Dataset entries
Segment Open

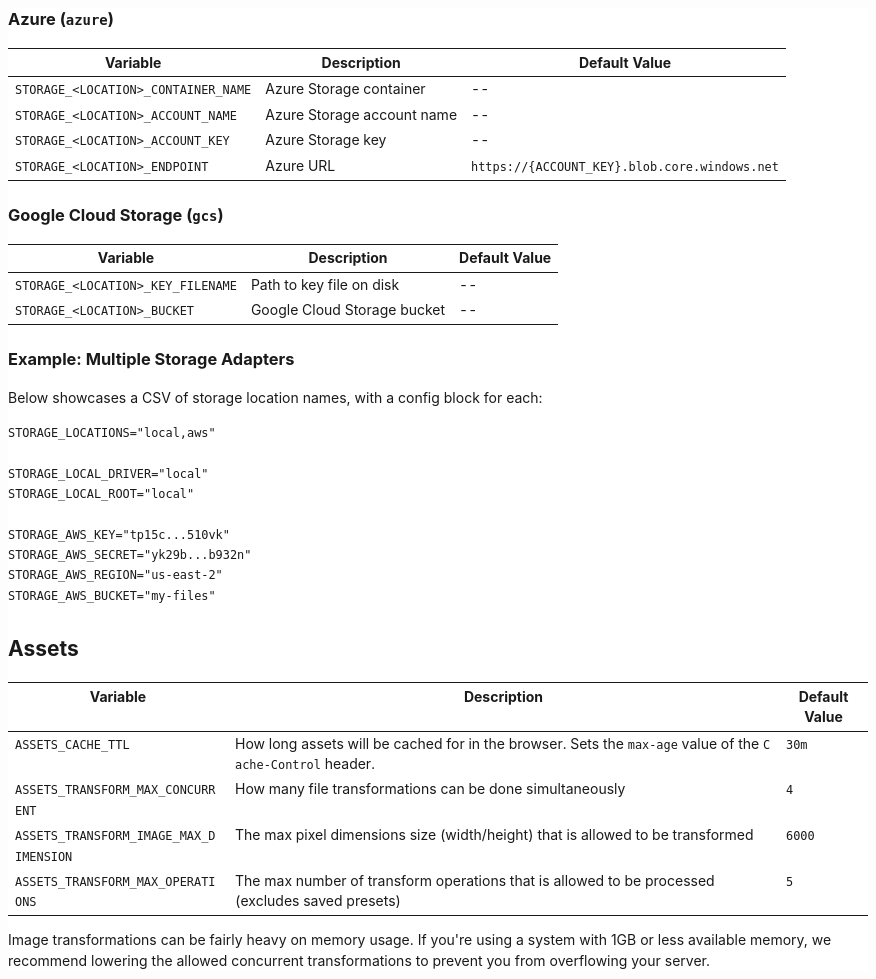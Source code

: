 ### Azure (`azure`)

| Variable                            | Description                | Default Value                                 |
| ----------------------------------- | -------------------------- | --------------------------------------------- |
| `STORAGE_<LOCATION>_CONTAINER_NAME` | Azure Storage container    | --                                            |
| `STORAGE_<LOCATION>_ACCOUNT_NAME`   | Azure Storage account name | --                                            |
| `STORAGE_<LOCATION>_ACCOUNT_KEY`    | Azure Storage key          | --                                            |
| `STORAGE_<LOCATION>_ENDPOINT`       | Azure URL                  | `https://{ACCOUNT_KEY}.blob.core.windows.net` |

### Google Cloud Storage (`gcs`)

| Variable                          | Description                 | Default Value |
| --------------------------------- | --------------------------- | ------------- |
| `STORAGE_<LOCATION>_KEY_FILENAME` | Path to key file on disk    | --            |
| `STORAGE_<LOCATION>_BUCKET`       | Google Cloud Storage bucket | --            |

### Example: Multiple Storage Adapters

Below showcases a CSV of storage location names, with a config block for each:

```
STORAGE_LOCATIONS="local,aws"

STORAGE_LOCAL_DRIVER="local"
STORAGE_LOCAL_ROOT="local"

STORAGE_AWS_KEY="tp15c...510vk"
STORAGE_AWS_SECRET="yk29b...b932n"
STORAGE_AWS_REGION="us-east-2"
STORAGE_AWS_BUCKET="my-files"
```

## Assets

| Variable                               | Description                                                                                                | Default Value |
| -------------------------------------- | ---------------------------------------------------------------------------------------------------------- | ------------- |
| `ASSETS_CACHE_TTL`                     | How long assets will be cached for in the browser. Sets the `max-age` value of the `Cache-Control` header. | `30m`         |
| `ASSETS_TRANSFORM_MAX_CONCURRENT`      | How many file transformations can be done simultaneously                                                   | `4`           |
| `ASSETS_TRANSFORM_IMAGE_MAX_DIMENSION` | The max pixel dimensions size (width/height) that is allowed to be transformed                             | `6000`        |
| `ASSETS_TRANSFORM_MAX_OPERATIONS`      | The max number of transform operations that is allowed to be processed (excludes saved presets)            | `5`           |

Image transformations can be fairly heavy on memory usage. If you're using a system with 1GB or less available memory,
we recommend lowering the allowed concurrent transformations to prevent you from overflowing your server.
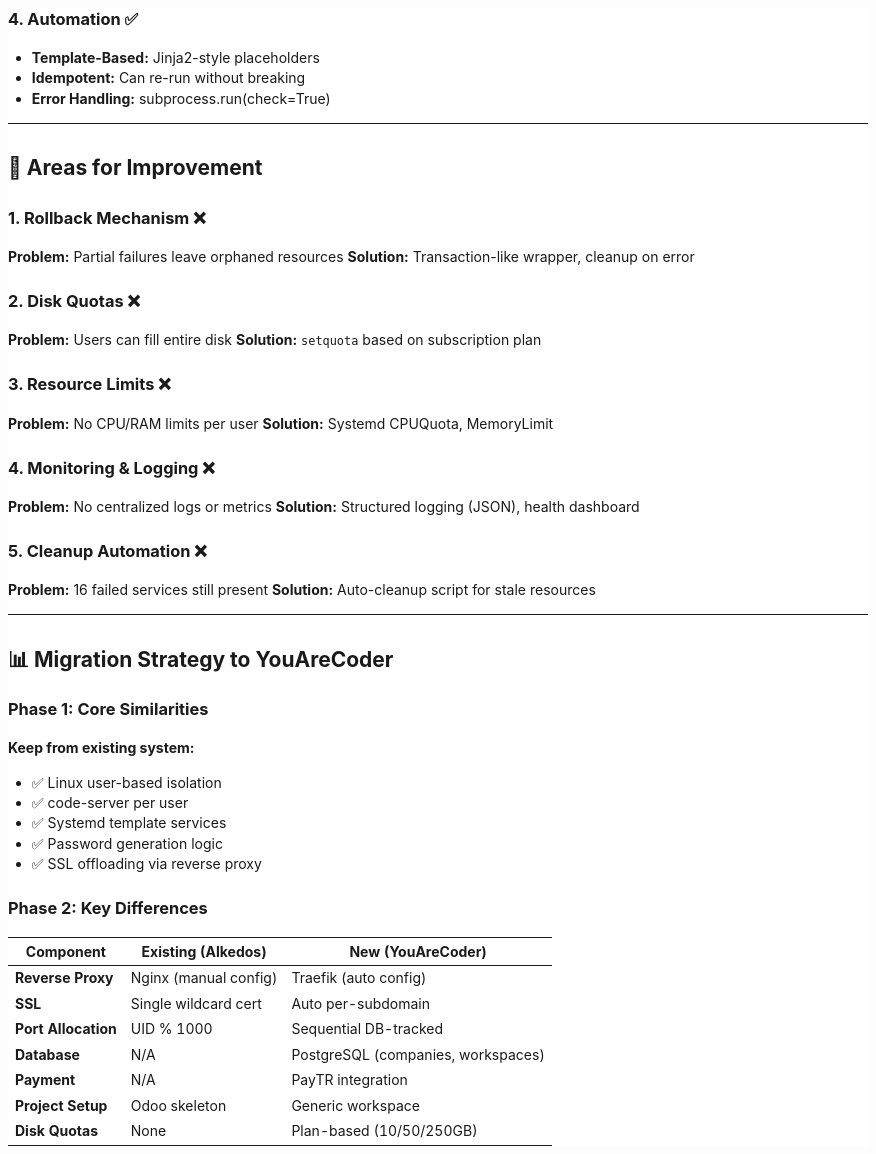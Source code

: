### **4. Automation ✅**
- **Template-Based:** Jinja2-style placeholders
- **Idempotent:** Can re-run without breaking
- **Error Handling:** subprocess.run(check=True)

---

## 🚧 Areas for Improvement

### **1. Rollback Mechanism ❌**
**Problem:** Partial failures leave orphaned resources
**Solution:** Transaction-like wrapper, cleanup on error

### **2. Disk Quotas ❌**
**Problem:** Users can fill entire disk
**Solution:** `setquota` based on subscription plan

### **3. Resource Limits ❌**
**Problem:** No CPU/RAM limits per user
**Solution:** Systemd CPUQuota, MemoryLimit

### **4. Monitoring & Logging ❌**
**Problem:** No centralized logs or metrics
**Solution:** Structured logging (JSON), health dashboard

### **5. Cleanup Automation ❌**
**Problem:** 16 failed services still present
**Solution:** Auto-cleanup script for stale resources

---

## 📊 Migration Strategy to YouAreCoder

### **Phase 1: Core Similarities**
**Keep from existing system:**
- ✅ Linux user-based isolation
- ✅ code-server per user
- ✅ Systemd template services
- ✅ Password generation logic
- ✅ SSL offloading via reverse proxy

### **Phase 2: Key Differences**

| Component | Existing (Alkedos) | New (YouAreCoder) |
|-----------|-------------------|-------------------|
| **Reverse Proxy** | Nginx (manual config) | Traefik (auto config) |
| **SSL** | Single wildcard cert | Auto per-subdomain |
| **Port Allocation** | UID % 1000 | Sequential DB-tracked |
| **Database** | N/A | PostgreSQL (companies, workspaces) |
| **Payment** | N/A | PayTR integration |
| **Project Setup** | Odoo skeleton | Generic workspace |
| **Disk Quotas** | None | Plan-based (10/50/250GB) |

Segment Closed

Every line from the one containing "New (YouAreCoder) |" to the end of the entries must be set down exactly, with none omitted and none added.

◆ Answer below ◆
| Component | Existing (Alkedos) | New (YouAreCoder) |
|-----------|-------------------|-------------------|
| **Reverse Proxy** | Nginx (manual config) | Traefik (auto config) |
| **SSL** | Single wildcard cert | Auto per-subdomain |
| **Port Allocation** | UID % 1000 | Sequential DB-tracked |
| **Database** | N/A | PostgreSQL (companies, workspaces) |
| **Payment** | N/A | PayTR integration |
| **Project Setup** | Odoo skeleton | Generic workspace |
| **Disk Quotas** | None | Plan-based (10/50/250GB) |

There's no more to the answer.